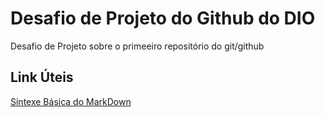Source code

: # Desafio de Projeto do Github do DIO
Desafio de Projeto sobre o primeeiro repositório do  git/github

## Link Úteis 
[Sintexe Básica do MarkDown](https://www.markdownguide.org)
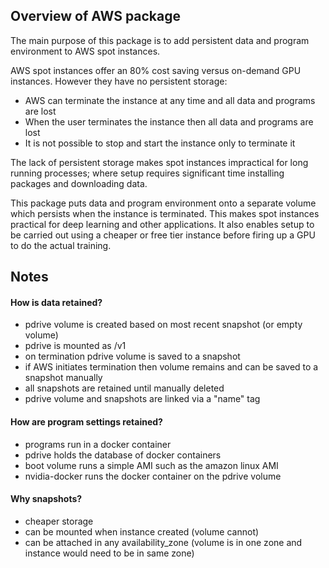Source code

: ## Overview of AWS package

The main purpose of this package is to add persistent data and program 
environment to AWS spot instances.

AWS spot instances offer an 80% cost saving versus on-demand GPU instances. 
However they have no persistent storage:

* AWS can terminate the instance at any time and all data and programs are lost
* When the user terminates the instance then all data and programs are lost
* It is not possible to stop and start the instance only to terminate it

The lack of persistent storage makes spot instances impractical for long 
running processes; where setup requires significant time installing packages 
and downloading data.

This package puts data and program environment onto a separate volume which 
persists when the instance is terminated. This makes spot instances practical 
for deep learning and other applications. It also enables setup to be carried 
out using a cheaper or free tier instance before firing up a GPU to do the 
actual training.

## Notes
    
#### How is data retained?

* pdrive volume is created based on most recent snapshot (or empty volume)
* pdrive is mounted as /v1
* on termination pdrive volume is saved to a snapshot
* if AWS initiates termination then volume remains and can be saved to a 
snapshot manually
* all snapshots are retained until manually deleted
* pdrive volume and snapshots are linked via a "name" tag

#### How are program settings retained?

* programs run in a docker container
* pdrive holds the database of docker containers
* boot volume runs a simple AMI such as the amazon linux AMI
* nvidia-docker runs the docker container on the pdrive volume

#### Why snapshots?

* cheaper storage
* can be mounted when instance created (volume cannot)
* can be attached in any availability_zone (volume is in one zone and instance 
                                            would need to be in same zone)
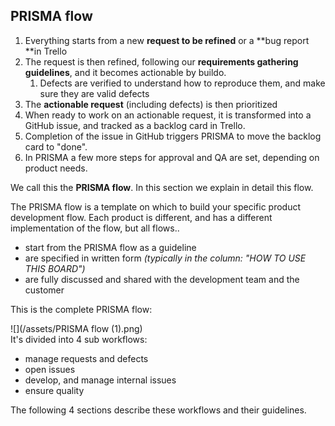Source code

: ## PRISMA flow

1. Everything starts from a new **request to be refined** or a **bug report **in Trello
2. The request is then refined, following our **requirements gathering guidelines**, and it becomes actionable by buildo.
   1. Defects are verified to understand how to reproduce them, and make sure they are valid defects
3. The **actionable request** \(including defects\) is then prioritized
4. When ready to work on an actionable request, it is transformed into a GitHub issue, and tracked as a backlog card in Trello.
5. Completion of the issue in GitHub triggers PRISMA to move the backlog card to "done".
6. In PRISMA a few more steps for approval and QA are set, depending on product needs.

We call this the **PRISMA flow**. In this section we explain in detail this flow.

The PRISMA flow is a template on which to build your specific product development flow. Each product is different, and has a different implementation of the flow, but all flows..

* start from the PRISMA flow as a guideline
* are specified in written form _\(typically in the column: "HOW TO USE THIS BOARD"\)_
* are fully discussed and shared with the development team and the customer

This is the complete PRISMA flow:

![](/assets/PRISMA flow (1).png)  
It's divided into 4 sub workflows:

* manage requests and defects
* open issues
* develop, and manage internal issues
* ensure quality

The following 4 sections describe these workflows and their guidelines.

== PROBLEM ==
Copy each line of the data that includes the word "snapshots".

== EXERCISE SOLUTION ==
* all snapshots are retained until manually deleted
* pdrive volume and snapshots are linked via a "name" tag
#### Why snapshots?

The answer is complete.